Organization and Principles of Consolidation

These notes apply to the financial statements of Natural Gas Services Group, Inc.  (the "Company", “NGSG”, "Natural Gas Services Group", "we" or "our") (a Colorado corporation).  Natural Gas Services Group, Inc. was formed on December 17, 1998 for the purposes of combining the operations of certain manufacturing, service and leasing entities.

Nature of Operations

Natural Gas Services Group, Inc. is a leading provider of small to medium horsepower compression equipment to the natural gas industry.  We focus primarily on the non-conventional natural gas production business in the United States (such as coal bed methane, gas shale, tight gas and oil shale).  We manufacture, fabricate and rent natural gas compressors that enhance the production of natural gas wells.  NGSG provides maintenance services for its natural gas compressors.  In addition, we sell custom fabricated natural gas compressors to meet customer specifications dictated by well pressures, production characteristics and particular applications.  We also manufacture and sell flare systems for oil and natural gas plant and production facilities.

Use of Estimates

The preparation of our financial statements in conformity with accounting principles generally accepted in the United States of America requires our management to make estimates and assumptions that affect the amounts reported in these financial statements and accompanying notes.  Actual results could differ from those estimates.  Significant estimates include fixed asset lives, bad debt allowance and the allowance for inventory obsolescence.  It is at least reasonably possible these estimates could be revised in the near term and the revisions could be material.

Cash Equivalents

For purposes of reporting cash flows, we consider all short-term investments with an original maturity of three months or less to be cash equivalents.

Accounts Receivable

Our trade receivables consist of customer obligations for the sale of compressors and flare systems due under normal trade terms, and operating leases for the use of our natural gas compressors.  The receivables are not collateralized except as provided for under lease agreements.  However, we typically require deposits of as much as 50% for large custom contracts.  We extend credit based on management's assessment of the customer's financial condition, receivable aging, customer disputes and general business and economic conditions.   The allowance for doubtful accounts was $507,000 and $436,000 at December 31, 2014 and 2013, respectively. Management believes that the allowance is adequate; however, actual write-offs may exceed the recorded allowance.

Revenue Recognition

Revenue from the sales of custom and fabricated compressors, and flare systems is recognized when title passes to the customer, the customer assumes risks and rewards of ownership, collectability is reasonably assured and delivery occurs as directed by our customer.  Exchange and rebuilt compressor revenue is recognized when both the replacement compressor has been delivered and the rebuild assessment has been completed.  Revenue from compressor service and retrofitting services is recognized upon providing services to the customer.  Maintenance agreement revenue is recognized as services are rendered.  Rental revenue is recognized over the terms of the respective rental agreements.  Deferred income represents payments received before a product is shipped.  Revenue from the sale of rental units is included in sales revenue when equipment is shipped or title is transferred to the customer.

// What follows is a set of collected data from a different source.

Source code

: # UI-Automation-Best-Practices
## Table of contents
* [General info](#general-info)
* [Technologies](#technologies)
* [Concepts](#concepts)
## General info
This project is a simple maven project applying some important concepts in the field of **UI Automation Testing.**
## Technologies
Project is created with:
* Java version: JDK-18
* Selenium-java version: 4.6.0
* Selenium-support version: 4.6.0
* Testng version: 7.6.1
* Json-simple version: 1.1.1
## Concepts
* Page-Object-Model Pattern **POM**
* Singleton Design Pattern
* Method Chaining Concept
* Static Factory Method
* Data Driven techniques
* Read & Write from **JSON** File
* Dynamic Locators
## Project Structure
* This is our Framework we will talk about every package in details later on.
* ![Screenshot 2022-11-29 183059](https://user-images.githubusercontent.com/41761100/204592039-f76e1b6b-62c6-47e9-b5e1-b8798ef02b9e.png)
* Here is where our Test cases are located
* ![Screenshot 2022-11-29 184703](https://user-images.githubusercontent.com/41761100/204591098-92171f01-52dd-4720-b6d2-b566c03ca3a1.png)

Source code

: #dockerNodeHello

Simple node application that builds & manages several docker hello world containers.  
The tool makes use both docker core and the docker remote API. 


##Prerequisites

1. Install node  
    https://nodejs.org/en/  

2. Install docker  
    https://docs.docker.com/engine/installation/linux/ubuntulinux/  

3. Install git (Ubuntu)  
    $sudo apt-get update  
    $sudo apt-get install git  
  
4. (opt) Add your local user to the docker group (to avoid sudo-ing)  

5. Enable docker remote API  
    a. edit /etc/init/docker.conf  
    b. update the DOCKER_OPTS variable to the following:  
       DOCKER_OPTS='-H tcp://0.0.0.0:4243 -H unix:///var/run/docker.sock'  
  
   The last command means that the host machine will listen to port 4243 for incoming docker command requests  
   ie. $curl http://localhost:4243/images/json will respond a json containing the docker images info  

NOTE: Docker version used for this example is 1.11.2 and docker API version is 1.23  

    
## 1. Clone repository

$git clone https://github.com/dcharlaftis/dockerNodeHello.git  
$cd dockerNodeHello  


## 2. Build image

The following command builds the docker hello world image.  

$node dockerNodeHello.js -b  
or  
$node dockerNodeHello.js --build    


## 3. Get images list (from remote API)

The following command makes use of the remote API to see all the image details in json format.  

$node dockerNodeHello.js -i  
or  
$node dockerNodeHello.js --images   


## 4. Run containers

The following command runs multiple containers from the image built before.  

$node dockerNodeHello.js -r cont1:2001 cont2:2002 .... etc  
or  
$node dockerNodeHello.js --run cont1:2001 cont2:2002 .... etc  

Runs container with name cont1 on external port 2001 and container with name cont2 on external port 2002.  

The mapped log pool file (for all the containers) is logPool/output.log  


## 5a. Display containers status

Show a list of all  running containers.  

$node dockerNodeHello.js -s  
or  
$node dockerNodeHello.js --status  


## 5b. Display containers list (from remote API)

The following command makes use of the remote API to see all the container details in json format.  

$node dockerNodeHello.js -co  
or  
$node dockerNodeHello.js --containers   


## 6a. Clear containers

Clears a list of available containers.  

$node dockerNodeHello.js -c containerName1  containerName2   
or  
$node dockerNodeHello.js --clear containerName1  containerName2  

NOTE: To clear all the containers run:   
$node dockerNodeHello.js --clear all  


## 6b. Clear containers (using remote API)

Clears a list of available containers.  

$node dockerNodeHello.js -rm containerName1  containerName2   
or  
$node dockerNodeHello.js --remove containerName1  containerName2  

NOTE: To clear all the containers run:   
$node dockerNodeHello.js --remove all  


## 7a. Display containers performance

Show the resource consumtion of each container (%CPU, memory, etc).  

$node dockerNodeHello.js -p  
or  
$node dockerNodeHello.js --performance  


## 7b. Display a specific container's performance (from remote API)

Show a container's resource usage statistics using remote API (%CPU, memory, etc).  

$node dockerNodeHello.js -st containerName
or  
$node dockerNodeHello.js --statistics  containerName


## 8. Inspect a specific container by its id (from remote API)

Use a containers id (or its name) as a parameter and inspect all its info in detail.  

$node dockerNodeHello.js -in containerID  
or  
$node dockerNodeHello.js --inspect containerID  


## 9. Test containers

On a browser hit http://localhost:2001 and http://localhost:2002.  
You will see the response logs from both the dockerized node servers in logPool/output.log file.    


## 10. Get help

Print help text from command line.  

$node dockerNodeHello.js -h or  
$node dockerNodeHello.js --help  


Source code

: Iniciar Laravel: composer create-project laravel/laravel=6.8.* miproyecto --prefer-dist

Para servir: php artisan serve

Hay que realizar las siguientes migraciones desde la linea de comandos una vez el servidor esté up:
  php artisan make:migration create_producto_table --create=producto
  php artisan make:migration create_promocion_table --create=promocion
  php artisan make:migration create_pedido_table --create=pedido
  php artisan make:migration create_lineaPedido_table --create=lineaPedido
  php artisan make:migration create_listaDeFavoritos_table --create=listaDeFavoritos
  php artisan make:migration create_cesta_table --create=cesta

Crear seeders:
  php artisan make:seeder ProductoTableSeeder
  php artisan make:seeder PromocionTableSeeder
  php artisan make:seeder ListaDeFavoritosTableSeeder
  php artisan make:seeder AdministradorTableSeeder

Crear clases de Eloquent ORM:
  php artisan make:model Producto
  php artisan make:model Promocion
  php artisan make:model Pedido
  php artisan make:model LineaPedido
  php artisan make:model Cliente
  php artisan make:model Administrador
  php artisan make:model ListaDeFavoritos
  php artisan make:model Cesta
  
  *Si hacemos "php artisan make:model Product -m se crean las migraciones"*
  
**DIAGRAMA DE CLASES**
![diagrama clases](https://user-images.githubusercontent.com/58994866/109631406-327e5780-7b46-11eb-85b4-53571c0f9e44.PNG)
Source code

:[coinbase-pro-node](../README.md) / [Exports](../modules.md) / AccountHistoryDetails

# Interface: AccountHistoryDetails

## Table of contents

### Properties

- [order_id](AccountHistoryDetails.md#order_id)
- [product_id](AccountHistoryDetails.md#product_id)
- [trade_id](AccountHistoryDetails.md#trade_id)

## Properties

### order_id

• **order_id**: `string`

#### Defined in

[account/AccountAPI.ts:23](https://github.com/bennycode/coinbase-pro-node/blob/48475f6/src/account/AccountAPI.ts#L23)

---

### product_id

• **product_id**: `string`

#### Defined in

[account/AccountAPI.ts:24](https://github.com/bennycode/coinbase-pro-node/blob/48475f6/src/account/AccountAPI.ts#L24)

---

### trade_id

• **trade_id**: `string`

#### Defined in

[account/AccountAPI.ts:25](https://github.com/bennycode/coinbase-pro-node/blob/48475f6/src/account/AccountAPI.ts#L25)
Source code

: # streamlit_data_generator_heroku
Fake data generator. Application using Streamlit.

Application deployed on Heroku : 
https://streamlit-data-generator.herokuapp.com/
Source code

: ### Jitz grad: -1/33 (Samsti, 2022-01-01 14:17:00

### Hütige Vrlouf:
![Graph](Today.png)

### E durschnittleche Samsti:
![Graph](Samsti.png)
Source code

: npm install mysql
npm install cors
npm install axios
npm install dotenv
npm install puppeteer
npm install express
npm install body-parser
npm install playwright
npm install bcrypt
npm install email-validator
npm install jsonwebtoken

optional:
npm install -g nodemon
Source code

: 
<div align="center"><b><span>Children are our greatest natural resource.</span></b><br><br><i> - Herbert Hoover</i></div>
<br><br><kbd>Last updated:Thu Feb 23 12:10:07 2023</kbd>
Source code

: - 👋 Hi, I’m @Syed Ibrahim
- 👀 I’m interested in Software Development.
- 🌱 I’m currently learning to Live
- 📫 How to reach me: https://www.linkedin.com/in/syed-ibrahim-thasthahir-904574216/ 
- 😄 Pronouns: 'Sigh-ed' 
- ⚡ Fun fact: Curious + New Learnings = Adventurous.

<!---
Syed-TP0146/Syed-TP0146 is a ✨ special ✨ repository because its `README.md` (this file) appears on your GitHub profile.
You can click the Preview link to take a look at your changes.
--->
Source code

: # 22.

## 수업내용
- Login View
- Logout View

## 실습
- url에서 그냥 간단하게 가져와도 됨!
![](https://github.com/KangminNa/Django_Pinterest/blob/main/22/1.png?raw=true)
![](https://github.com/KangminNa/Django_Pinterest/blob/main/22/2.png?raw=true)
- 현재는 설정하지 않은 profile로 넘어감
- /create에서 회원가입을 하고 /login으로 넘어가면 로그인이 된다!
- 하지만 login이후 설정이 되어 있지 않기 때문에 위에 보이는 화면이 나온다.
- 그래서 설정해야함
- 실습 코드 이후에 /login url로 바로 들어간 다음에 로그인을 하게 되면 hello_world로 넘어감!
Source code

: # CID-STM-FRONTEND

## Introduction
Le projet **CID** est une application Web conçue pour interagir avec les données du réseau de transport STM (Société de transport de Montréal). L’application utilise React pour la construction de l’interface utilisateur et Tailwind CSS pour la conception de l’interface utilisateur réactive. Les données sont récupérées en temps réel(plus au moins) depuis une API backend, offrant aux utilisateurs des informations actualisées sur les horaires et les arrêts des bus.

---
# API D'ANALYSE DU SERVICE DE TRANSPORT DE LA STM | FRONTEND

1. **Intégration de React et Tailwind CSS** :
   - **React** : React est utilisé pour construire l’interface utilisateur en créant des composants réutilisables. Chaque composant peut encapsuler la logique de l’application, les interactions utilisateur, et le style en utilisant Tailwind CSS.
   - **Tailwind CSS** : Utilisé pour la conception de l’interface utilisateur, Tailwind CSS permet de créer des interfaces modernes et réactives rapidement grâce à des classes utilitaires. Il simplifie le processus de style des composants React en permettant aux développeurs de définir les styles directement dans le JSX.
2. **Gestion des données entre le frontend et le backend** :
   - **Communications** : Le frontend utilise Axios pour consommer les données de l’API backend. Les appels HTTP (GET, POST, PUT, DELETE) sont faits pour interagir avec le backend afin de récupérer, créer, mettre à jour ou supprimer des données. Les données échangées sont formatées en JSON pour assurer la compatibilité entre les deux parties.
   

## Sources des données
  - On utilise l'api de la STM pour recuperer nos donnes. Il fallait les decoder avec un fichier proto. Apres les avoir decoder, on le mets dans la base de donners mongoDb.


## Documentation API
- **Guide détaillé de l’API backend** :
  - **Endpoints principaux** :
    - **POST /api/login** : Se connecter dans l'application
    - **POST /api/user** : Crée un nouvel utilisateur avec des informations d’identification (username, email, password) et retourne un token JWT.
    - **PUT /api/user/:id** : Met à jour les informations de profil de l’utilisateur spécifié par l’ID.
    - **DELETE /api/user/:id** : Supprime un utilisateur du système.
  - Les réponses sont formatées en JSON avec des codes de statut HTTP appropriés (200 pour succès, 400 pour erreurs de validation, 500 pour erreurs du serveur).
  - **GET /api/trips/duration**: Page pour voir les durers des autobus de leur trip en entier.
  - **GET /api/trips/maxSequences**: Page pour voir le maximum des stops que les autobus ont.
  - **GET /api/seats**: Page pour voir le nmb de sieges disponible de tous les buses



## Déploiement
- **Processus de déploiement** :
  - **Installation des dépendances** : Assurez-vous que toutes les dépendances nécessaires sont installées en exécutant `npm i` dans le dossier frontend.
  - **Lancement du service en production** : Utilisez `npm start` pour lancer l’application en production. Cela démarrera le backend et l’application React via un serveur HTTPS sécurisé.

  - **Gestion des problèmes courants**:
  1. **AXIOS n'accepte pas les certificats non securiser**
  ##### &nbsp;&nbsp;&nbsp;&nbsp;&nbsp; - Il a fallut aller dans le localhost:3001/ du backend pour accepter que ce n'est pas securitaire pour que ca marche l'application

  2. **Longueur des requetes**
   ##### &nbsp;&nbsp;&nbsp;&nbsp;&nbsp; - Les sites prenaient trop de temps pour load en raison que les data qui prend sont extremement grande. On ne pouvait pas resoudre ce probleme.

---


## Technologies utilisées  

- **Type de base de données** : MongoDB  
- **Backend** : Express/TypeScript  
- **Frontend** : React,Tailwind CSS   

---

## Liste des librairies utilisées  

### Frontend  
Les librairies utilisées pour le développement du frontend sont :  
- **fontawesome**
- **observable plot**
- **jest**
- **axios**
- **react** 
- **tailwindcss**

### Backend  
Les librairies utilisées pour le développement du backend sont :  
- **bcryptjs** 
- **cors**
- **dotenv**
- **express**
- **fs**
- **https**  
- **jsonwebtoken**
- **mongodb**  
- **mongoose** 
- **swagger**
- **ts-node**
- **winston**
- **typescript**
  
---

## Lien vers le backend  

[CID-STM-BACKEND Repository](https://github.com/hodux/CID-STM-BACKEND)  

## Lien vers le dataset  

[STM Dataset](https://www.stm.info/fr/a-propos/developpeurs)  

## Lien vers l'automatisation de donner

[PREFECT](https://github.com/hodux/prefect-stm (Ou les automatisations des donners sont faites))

Major Customers and Concentration of Credit Risk

Sales and rental income to Devon Energy Production, Inc. ("Devon") and EOG Resources, Inc. ("EOG") in 2014 amounted to 18% and 15% of revenue, respectively. Sales and rental income to EOG and Devon in 2013 amounted to 18% and 15% of revenue, respectively. Sales and rental income to EOG and Devon in 2012 amounted to 32% and 12% of revenue. No other single customer accounted for more than 10% of our revenues in 2014, 2013 or 2012. EOG, Promatcon and Oxy amounted to 20%, 18% and 14% of our accounts receivable as of December 31, 2014. EOG and Devon amounted to 18% and 14% of our accounts receivable as of December 31, 2013, respectively. No other customers amounted to more than 10% of our accounts receivable as of December 31, 2014 and 2013.

Inventory

Inventory is valued at the lower of cost or market.  The cost of inventories is determined by the weighted average method.  A reserve is recorded against inventory balances for estimated obsolescence.  This reserve is based on specific identification and historical experience and totaled $225,000 and $128,000 at December 31, 2014 and 2013, respectively. There were no new completed compressor units at December 31, 2014 or at December 31, 2013 available for sale or for use in our rental fleet.  At December 31, 2014 and 2013, inventory consisted of the following (in thousands):

 
2014
 
2013
Raw materials
$
25,984

 
$
20,524

Work in process
6,640

 
6,308

Total
$
32,624

 
$
26,832



Property and Equipment

Property and equipment is recorded at cost less accumulated depreciation.  Depreciation is computed using the straight-line method over the estimated useful lives of the assets, which range from three to forty years.  Rental equipment has an estimated useful life of fifteen years.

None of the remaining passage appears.